Teaching 3 - Loops

Last week, we introduced loops.  It's a tough concept and it was clear last week that we needed to work at it some more.  The curriculum has a paper "pattern" exercise to help learn how to see when to apply a loop solution to a problem.  The approach is look at each line of pictures and a notice the pattern in each of them.  See how they repeat? Alas, that sheet - not so good.  Each pattern had only 4 items in it.  There were simple repeats (A A A A) and two item repeats (A B A B) but there were not really enough examples to help you see the pattern.  Next time we should have page of 20 patterns with 8 or more in each to help see the pattern.  Plus we should have actually introduced the notion of "pattern" rather than loops first and then associating that patterns.

That said, the kids got it more this week.  I'm focusing on the 1-2 graders - the older kids are doing the same thing, but  little harder.

Writing code is a cerebral thing.  You do it in your head.  Kids want to act.  They want to click and put things on the screen.  "Stop.  Think first.  What are you trying to do?  What pattern do you see on the screen?  Say what you want to do first, then put it on the screen."  They don't want to do it that way.  "Ok, fine - do it your way, but before you go on to the next exercise, let me see.  I want to talk with you about it."  Limited success there.  Some kids are willing to talk about it, but the kid next to him is watching the next video...

"Loops help make your code pretty.  Let's look at code that does the same thing, but has loops to replace the repeated steps.  See how much smaller that is?  Isn't that pretty?"  This notion definitely took.  The kids do evaluations at the end to say what they learned.  Two of my kids said they learned to write pretty (or "prite" in one case)  code.  They definitely got the idea.

"You can do it the hard way or the easy way."  The hard way is building a long program and then trying to debug it.  The easy way is to write a short program, and run it (to see if there are any bugs).  Once that works, add a small number of steps to it.  Run it again.  Repeat (that's a loop!) 

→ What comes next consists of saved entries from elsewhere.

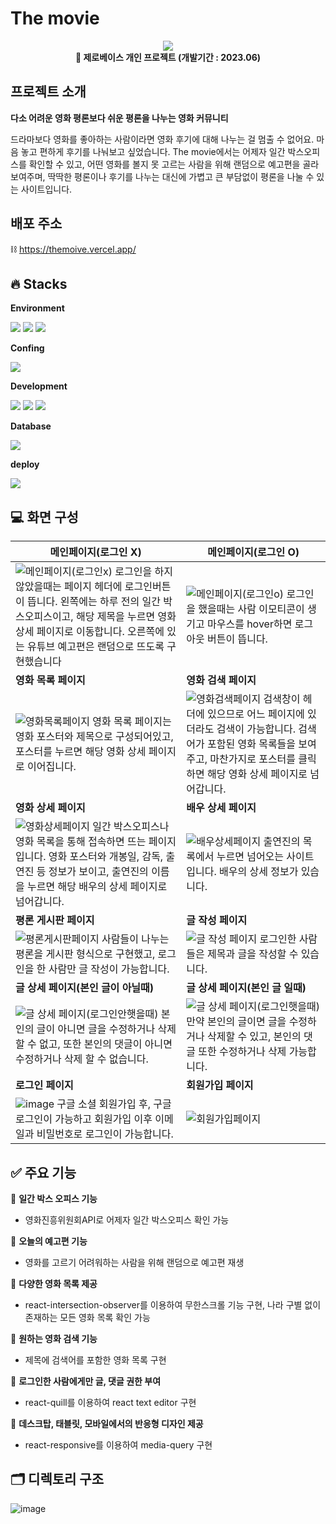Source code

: # The movie

<div align="center">
  <img src="https://github.com/zerosubin/themoive/assets/78471546/bab53574-0d65-495a-8636-f2c041c618b7" />

  <br/>
  <b>📌 제로베이스 개인 프로젝트 (개발기간 : 2023.06)</b>
</div>

## 프로젝트 소개

**다소 어려운 영화 평론보다 쉬운 평론을 나누는 영화 커뮤니티**

드라마보다 영화를 좋아하는 사람이라면 영화 후기에 대해 나누는 걸 멈출 수 없어요. 마음 놓고 편하게 후기를 나눠보고 싶었습니다. The movie에서는 어제자 일간 박스오피스를 확인할 수 있고, 어떤 영화를 볼지 못 고르는 사람을 위해 랜덤으로 예고편을 골라 보여주며, 딱딱한 평론이나 후기를 나누는 대신에 가볍고 큰 부담없이 평론을 나눌 수 있는 사이트입니다.

## 배포 주소

⛓️ https://themoive.vercel.app/

## 🔥 Stacks

**Environment**

<img src="https://img.shields.io/badge/visualstudiocode-007ACC?style=for-the-badge&logo=visualstudiocode&logoColor=white"> <img src="https://img.shields.io/badge/git-F05032?style=for-the-badge&logo=git&logoColor=white">
<img src="https://img.shields.io/badge/github-181717?style=for-the-badge&logo=github&logoColor=white">

**Confing**

<img src="https://img.shields.io/badge/npm-CB3837?style=for-the-badge&logo=npm&logoColor=white">

**Development**

<img src="https://img.shields.io/badge/javascript-F7DF1E?style=for-the-badge&logo=javascript&logoColor=black"> <img src="https://img.shields.io/badge/react-61DAFB?style=for-the-badge&logo=react&logoColor=black">
<img src="https://img.shields.io/badge/styledcomponents-DB7093?style=for-the-badge&logo=styledcomponents&logoColor=white">

**Database**

<img src="https://img.shields.io/badge/firebase-FFCA28?style=for-the-badge&logo=firebase&logoColor=black">

**deploy**

<img src="https://img.shields.io/badge/vercel-000000?style=for-the-badge&logo=vercel&logoColor=white">

## 💻 화면 구성

| 메인페이지(로그인 X)                                                                                                                                                                                                                                                                                                                | 메인페이지(로그인 O)                                                                                                                                                                                                                                                                      |
| ----------------------------------------------------------------------------------------------------------------------------------------------------------------------------------------------------------------------------------------------------------------------------------------------------------------------------------- | ----------------------------------------------------------------------------------------------------------------------------------------------------------------------------------------------------------------------------------------------------------------------------------------- |
| ![메인페이지(로그인x)](https://github.com/zerosubin/themoive/assets/78471546/29c4e4bd-5c20-4a2a-8fa2-5b8e0c1b0223) 로그인을 하지 않았을때는 페이지 헤더에 로그인버튼이 뜹니다. 왼쪽에는 하루 전의 일간 박스오피스이고, 해당 제목을 누르면 영화 상세 페이지로 이동합니다. 오른쪽에 있는 유튜브 예고편은 랜덤으로 뜨도록 구현했습니다 | ![메인페이지(로그인o)](https://github.com/zerosubin/themoive/assets/78471546/7a6eb719-c6c2-42a9-8958-9647d691dade) 로그인을 했을때는 사람 이모티콘이 생기고 마우스를 hover하면 로그아웃 버튼이 뜹니다.                                                                                    |
| **영화 목록 페이지**                                                                                                                                                                                                                                                                                                                | **영화 검색 페이지**                                                                                                                                                                                                                                                                      |
| ![영화목록페이지](https://github.com/zerosubin/themoive/assets/78471546/32114b8a-87c2-41cb-99d1-7491a007b2cd) 영화 목록 페이지는 영화 포스터와 제목으로 구성되어있고, 포스터를 누르면 해당 영화 상세 페이지로 이어집니다.                                                                                                           | ![영화검색페이지](https://github.com/zerosubin/themoive/assets/78471546/4b1bf575-3cee-4845-b4e2-463fa10ae389) 검색창이 헤더에 있으므로 어느 페이지에 있더라도 검색이 가능합니다. 검색어가 포함된 영화 목록들을 보여주고, 마찬가지로 포스터를 클릭하면 해당 영화 상세 페이지로 넘어갑니다. |
| **영화 상세 페이지**                                                                                                                                                                                                                                                                                                                | **배우 상세 페이지**                                                                                                                                                                                                                                                                      |
| ![영화상세페이지](https://github.com/zerosubin/themoive/assets/78471546/fa53d3a0-e21e-4130-8001-dd89048e7d97) 일간 박스오피스나 영화 목록을 통해 접속하면 뜨는 페이지입니다. 영화 포스터와 개봉일, 감독, 출연진 등 정보가 보이고, 출연진의 이름을 누르면 해당 배우의 상세 페이지로 넘어갑니다.                                      | ![배우상세페이지](https://github.com/zerosubin/themoive/assets/78471546/4f1bd2dc-6c0f-4f6b-becd-214a1cabe895) 출연진의 목록에서 누르면 넘어오는 사이트입니다. 배우의 상세 정보가 있습니다.                                                                                                |
| **평론 게시판 페이지**                                                                                                                                                                                                                                                                                                              | **글 작성 페이지**                                                                                                                                                                                                                                                                        |
| ![평론게시판페이지](https://github.com/zerosubin/themoive/assets/78471546/fbb03bb4-8dcb-49bc-a135-ad3cc0864e70) 사람들이 나누는 평론을 게시판 형식으로 구현했고, 로그인을 한 사람만 글 작성이 가능합니다.                                                                                                                           | ![글 작성 페이지](https://github.com/zerosubin/themoive/assets/78471546/377c88bd-0eee-4085-a873-c744852e6bf6) 로그인한 사람들은 제목과 글을 작성할 수 있습니다.                                                                                                                           |
| **글 상세 페이지(본인 글이 아닐때)**                                                                                                                                                                                                                                                                                                | **글 상세 페이지(본인 글 일때)**                                                                                                                                                                                                                                                          |
| ![글 상세 페이지(로그인안햇을때)](https://github.com/zerosubin/themoive/assets/78471546/4cc22138-077e-4568-92cf-b26b53d8b8c1) 본인의 글이 아니면 글을 수정하거나 삭제할 수 없고, 또한 본인의 댓글이 아니면 수정하거나 삭제 할 수 없습니다.                                                                                          | ![글 상세 페이지(로그인햇을때)](https://github.com/zerosubin/themoive/assets/78471546/467c82b0-eaf3-4496-bba9-1bddef0520f7) 만약 본인의 글이면 글을 수정하거나 삭제할 수 있고, 본인의 댓글 또한 수정하거나 삭제 가능합니다.                                                               |
| **로그인 페이지**                                                                                                                                                                                                                                                                                                                   | **회원가입 페이지**                                                                                                                                                                                                                                                                       |
| ![image](https://github.com/zerosubin/themoive/assets/78471546/7093ff3d-26c0-4135-8cde-3c0d39540cfa) 구글 소셜 회원가입 후, 구글 로그인이 가능하고 회원가입 이후 이메일과 비밀번호로 로그인이 가능합니다.                                                                                                                           | ![회원가입페이지](https://github.com/zerosubin/themoive/assets/78471546/3045da18-eca2-454d-b5fc-fa97887ca30f)                                                                                                                                                                             |

## ✅ 주요 기능

📌 **일간 박스 오피스 기능**

- 영화진흥위원회API로 어제자 일간 박스오피스 확인 가능

📌 **오늘의 예고편 기능**

- 영화를 고르기 어려워하는 사람을 위해 랜덤으로 예고편 재생

📌 **다양한 영화 목록 제공**

- react-intersection-observer를 이용하여 무한스크롤 기능 구현, 나라 구별 없이 존재하는 모든 영화 목록 확인 가능

📌 **원하는 영화 검색 기능**

- 제목에 검색어를 포함한 영화 목록 구현

📌 **로그인한 사람에게만 글, 댓글 권한 부여**

- react-quill를 이용하여 react text editor 구현

📌 **데스크탑, 태블릿, 모바일에서의 반응형 디자인 제공**

- react-responsive를 이용하여 media-query 구현

## 🗂️ 디렉토리 구조

![image](https://github.com/zerosubin/themoive/assets/78471546/01135f10-ace0-4c2c-8800-e4c8b39bd536)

They still need work on loops.  Need to see the pattern.  Need to think before they write.  We can work on all those things at once.  Definitely need to work on short little programs that we add to and add to.

When I played with the environment we're building our programs in, I had no reservations.  Seems fine.  I really didn't think about it.  After seeing little kids interact with it, I've changed my mind.  The pieces are too small.  The screen shouldn't shake when you use the touch screen (Chromebook thing).  The UI is bad.  It should be better.  They need more real estate to do their work.  Their little fingers are clumsy.  This should be easier!

What do I do with a class clown?  He's not getting anything out of what we're doing.  He's disruptive, so he's stopping other kids from getting something out of what we're doing.  I guess ideal would be to use him so he gets to be part of the center of attention, and is thus paying attention.  Others won't be distracted.  Today it was enough that he didn't distract others.  We can do better.

Boys and girls are different.  I interact with them differently because they respond differently to me.  I can be soft with the girls and quietly challenge them.  The boys need a firmer hand.  "Ok, you can do that way, but it's going to be harder.  Let me know when you get stuck."  I'm sure there is are dangerous patterns I could get sucked into there.  Should I let the girls struggle more?  Maybe.

There's a lot going on in my one hour.  I'm having fun.